(What you have to do) Could you set down exactly the lines in the records below between the line holding "22. Hanna JH, K" and the line holding "31. Panning B, J", inclusive?

__________________________________________________

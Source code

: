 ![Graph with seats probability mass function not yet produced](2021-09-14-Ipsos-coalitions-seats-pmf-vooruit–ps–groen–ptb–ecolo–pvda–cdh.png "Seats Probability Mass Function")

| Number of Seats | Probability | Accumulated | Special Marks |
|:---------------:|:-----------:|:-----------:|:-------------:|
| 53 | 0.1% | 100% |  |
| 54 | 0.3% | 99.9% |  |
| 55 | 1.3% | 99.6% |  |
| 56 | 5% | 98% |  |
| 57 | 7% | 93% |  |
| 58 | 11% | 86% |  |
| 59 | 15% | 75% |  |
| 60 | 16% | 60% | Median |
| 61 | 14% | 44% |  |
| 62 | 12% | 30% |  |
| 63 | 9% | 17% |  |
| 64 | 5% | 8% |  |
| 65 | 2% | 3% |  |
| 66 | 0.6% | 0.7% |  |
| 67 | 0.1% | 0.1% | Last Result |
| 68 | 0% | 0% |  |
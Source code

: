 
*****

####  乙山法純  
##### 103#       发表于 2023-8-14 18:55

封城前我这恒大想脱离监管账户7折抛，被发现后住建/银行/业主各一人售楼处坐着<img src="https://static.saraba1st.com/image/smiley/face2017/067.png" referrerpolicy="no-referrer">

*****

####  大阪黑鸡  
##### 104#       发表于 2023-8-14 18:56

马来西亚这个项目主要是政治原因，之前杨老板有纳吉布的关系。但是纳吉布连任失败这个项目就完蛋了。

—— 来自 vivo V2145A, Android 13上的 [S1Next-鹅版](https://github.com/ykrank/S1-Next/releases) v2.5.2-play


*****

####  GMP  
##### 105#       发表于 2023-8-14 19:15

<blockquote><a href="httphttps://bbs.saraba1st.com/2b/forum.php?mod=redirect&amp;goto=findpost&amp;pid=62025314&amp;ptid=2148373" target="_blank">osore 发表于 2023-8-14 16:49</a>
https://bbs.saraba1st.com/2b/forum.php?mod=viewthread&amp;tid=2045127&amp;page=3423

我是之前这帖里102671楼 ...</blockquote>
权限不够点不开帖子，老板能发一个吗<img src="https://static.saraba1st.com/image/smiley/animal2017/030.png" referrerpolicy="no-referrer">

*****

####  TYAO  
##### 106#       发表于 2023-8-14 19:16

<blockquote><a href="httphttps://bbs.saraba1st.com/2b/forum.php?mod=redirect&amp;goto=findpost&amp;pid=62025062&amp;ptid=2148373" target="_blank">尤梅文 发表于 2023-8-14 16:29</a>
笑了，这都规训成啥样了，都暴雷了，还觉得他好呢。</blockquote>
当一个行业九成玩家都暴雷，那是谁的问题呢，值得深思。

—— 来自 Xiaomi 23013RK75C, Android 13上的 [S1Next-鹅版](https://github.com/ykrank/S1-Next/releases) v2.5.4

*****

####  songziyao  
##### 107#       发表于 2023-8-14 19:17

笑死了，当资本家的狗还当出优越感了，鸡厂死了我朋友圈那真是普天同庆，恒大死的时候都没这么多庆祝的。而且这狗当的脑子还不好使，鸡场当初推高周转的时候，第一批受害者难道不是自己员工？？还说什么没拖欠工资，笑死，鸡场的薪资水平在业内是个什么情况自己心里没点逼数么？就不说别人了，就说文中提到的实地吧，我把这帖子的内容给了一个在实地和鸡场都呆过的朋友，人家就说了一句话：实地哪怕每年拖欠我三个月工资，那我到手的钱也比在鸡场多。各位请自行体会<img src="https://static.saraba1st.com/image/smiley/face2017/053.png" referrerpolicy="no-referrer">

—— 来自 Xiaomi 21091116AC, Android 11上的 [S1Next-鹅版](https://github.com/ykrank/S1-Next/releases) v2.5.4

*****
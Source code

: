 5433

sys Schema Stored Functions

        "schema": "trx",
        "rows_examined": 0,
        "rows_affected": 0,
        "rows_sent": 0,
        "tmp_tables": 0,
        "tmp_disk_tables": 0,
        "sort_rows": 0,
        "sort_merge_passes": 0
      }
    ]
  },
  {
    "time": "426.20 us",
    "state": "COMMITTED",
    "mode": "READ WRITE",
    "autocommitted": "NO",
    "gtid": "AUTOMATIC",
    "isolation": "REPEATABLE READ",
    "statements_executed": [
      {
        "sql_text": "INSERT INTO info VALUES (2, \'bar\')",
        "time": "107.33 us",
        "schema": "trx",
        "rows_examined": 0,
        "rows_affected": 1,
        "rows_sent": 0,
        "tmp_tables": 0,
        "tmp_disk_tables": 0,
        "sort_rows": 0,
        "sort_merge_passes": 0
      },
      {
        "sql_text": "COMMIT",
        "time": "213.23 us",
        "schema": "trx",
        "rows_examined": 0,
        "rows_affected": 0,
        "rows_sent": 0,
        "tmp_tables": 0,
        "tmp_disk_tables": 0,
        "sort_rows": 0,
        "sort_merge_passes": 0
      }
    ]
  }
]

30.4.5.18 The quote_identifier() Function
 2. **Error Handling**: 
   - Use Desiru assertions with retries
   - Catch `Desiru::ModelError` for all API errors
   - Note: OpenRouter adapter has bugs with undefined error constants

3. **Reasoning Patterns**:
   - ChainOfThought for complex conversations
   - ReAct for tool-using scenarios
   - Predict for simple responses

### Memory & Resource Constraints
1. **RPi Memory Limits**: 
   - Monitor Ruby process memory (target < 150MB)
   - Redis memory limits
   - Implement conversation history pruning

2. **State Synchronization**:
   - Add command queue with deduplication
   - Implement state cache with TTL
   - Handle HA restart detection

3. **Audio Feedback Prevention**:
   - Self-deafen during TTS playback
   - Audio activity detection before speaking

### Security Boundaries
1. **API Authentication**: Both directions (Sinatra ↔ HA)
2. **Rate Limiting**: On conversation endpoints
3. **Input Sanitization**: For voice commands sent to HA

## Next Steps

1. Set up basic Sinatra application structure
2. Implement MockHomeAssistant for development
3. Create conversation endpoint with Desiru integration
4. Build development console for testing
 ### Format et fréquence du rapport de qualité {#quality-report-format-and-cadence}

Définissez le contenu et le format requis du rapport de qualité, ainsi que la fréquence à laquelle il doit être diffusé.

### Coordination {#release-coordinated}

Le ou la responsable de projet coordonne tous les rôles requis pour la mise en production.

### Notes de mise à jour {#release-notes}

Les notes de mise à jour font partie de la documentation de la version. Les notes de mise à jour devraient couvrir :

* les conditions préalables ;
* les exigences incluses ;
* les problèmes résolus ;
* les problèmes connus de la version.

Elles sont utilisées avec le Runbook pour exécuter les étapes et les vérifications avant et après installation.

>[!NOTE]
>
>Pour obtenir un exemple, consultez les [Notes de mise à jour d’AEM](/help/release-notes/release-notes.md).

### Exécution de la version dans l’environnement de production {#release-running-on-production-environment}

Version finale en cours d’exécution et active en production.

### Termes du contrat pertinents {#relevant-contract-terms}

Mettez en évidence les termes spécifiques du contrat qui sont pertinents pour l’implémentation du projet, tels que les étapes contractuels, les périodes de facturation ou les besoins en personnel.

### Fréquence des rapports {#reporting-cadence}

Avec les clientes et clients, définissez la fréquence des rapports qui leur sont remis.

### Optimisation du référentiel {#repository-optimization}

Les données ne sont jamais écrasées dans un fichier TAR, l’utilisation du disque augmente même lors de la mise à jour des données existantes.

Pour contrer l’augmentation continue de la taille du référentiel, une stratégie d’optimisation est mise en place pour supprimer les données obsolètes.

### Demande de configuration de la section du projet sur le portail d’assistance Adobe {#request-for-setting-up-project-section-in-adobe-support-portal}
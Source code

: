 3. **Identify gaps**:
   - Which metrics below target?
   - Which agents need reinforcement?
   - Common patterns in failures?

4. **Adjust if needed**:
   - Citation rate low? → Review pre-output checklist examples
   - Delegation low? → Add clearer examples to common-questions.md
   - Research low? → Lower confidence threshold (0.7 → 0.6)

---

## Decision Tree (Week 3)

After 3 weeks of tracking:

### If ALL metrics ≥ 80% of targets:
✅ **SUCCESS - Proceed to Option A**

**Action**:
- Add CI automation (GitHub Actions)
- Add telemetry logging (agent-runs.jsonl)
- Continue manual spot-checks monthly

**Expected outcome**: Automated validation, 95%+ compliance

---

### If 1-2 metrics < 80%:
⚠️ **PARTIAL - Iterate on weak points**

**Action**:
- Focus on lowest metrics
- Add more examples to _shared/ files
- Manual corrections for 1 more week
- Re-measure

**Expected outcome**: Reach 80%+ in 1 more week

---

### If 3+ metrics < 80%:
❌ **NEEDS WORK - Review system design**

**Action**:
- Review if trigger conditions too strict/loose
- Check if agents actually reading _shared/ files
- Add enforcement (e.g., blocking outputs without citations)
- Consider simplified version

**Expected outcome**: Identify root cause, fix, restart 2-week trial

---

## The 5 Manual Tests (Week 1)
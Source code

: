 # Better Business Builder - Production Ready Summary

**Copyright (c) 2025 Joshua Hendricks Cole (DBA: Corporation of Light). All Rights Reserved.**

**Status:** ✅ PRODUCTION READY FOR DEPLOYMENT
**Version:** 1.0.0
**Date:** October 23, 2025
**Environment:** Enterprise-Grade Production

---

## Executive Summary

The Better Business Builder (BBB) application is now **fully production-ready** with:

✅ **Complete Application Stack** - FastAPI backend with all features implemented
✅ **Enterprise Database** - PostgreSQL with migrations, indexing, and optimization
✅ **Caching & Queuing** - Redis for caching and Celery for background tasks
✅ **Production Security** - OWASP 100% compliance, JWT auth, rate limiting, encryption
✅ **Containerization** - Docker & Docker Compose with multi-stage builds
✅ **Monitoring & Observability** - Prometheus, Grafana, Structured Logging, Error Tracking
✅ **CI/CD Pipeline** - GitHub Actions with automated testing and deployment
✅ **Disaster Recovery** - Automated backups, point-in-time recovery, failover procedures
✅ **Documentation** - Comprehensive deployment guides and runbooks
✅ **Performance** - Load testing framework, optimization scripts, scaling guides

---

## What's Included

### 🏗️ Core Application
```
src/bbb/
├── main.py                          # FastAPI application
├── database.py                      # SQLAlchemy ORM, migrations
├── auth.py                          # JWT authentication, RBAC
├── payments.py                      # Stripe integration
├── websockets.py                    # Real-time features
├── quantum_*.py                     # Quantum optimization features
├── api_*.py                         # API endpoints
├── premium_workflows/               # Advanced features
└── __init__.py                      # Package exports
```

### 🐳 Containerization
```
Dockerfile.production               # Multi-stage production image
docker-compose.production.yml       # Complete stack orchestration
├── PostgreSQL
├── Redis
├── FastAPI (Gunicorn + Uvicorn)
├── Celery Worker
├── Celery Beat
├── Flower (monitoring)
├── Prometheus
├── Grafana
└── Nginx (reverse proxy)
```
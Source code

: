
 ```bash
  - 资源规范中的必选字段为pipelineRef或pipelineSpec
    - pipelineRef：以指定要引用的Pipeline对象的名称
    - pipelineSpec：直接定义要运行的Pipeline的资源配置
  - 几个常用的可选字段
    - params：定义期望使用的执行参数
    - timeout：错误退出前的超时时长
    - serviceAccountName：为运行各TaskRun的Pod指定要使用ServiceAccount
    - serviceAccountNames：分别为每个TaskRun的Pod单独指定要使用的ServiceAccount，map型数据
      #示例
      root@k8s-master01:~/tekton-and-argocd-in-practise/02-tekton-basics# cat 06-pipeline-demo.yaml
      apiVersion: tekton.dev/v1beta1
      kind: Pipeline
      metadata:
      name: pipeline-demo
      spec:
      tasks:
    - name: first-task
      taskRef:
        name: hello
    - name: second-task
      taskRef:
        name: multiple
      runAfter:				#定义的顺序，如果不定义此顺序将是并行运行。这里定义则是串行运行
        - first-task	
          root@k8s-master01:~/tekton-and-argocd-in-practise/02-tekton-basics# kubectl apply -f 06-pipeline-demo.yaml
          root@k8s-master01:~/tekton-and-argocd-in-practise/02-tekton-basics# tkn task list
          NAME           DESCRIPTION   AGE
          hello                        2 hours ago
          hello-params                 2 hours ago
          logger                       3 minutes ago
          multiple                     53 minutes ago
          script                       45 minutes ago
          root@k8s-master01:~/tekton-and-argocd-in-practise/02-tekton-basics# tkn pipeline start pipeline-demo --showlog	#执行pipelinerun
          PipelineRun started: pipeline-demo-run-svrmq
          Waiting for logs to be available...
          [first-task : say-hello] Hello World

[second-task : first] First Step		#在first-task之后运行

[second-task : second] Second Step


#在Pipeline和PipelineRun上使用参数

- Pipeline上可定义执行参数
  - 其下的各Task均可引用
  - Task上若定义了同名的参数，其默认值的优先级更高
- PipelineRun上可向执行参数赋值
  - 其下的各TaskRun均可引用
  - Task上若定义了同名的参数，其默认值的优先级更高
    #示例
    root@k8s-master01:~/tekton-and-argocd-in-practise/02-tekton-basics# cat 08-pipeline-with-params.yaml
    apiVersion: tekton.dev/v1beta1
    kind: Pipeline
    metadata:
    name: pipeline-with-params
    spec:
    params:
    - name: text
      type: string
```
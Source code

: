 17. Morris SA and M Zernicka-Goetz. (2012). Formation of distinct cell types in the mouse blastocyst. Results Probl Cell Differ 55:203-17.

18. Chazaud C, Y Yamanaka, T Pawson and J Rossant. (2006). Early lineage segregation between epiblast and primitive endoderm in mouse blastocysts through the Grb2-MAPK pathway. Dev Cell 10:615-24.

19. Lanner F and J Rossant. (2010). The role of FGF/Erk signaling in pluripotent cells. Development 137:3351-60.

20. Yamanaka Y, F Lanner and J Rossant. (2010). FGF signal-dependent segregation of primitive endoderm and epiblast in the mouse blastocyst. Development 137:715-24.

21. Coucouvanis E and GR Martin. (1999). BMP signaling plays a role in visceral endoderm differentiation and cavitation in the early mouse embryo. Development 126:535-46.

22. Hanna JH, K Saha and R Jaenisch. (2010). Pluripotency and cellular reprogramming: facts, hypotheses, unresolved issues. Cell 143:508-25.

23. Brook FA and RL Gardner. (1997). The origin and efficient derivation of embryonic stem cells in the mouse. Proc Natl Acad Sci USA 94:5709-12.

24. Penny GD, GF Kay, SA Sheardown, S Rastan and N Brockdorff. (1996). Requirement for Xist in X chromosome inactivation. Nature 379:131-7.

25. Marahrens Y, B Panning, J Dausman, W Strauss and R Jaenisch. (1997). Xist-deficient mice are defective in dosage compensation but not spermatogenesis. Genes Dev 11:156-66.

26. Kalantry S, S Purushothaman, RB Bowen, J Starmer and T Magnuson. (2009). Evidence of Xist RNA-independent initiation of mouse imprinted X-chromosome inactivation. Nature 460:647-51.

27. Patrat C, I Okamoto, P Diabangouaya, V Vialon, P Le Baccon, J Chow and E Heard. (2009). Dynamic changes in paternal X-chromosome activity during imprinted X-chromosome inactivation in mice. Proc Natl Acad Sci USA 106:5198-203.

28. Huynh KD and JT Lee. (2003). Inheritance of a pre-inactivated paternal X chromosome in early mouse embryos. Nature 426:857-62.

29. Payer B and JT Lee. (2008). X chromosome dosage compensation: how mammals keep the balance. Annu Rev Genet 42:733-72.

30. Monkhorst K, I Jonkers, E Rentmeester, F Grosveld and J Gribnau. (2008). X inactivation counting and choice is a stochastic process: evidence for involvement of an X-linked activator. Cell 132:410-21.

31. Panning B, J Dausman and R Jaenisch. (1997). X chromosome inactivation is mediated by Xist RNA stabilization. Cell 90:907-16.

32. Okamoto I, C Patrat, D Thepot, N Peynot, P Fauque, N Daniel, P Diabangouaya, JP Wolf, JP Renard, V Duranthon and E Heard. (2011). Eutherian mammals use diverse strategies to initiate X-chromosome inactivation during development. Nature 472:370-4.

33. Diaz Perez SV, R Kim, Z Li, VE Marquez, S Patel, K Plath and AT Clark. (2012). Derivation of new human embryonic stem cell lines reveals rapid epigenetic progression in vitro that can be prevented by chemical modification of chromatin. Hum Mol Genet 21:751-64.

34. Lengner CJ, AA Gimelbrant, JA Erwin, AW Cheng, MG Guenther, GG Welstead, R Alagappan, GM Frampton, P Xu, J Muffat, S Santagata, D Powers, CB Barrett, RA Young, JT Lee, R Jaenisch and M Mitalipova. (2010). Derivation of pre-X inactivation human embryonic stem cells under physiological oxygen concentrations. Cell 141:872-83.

__________________________________________________

(Response for this exercise)
22. Hanna JH, K Saha and R Jaenisch. (2010). Pluripotency and cellular reprogramming: facts, hypotheses, unresolved issues. Cell 143:508-25.

23. Brook FA and RL Gardner. (1997). The origin and efficient derivation of embryonic stem cells in the mouse. Proc Natl Acad Sci USA 94:5709-12.

24. Penny GD, GF Kay, SA Sheardown, S Rastan and N Brockdorff. (1996). Requirement for Xist in X chromosome inactivation. Nature 379:131-7.

25. Marahrens Y, B Panning, J Dausman, W Strauss and R Jaenisch. (1997). Xist-deficient mice are defective in dosage compensation but not spermatogenesis. Genes Dev 11:156-66.

26. Kalantry S, S Purushothaman, RB Bowen, J Starmer and T Magnuson. (2009). Evidence of Xist RNA-independent initiation of mouse imprinted X-chromosome inactivation. Nature 460:647-51.

27. Patrat C, I Okamoto, P Diabangouaya, V Vialon, P Le Baccon, J Chow and E Heard. (2009). Dynamic changes in paternal X-chromosome activity during imprinted X-chromosome inactivation in mice. Proc Natl Acad Sci USA 106:5198-203.

28. Huynh KD and JT Lee. (2003). Inheritance of a pre-inactivated paternal X chromosome in early mouse embryos. Nature 426:857-62.

29. Payer B and JT Lee. (2008). X chromosome dosage compensation: how mammals keep the balance. Annu Rev Genet 42:733-72.

30. Monkhorst K, I Jonkers, E Rentmeester, F Grosveld and J Gribnau. (2008). X inactivation counting and choice is a stochastic process: evidence for involvement of an X-linked activator. Cell 132:410-21.

31. Panning B, J Dausman and R Jaenisch. (1997). X chromosome inactivation is mediated by Xist RNA stabilization. Cell 90:907-16.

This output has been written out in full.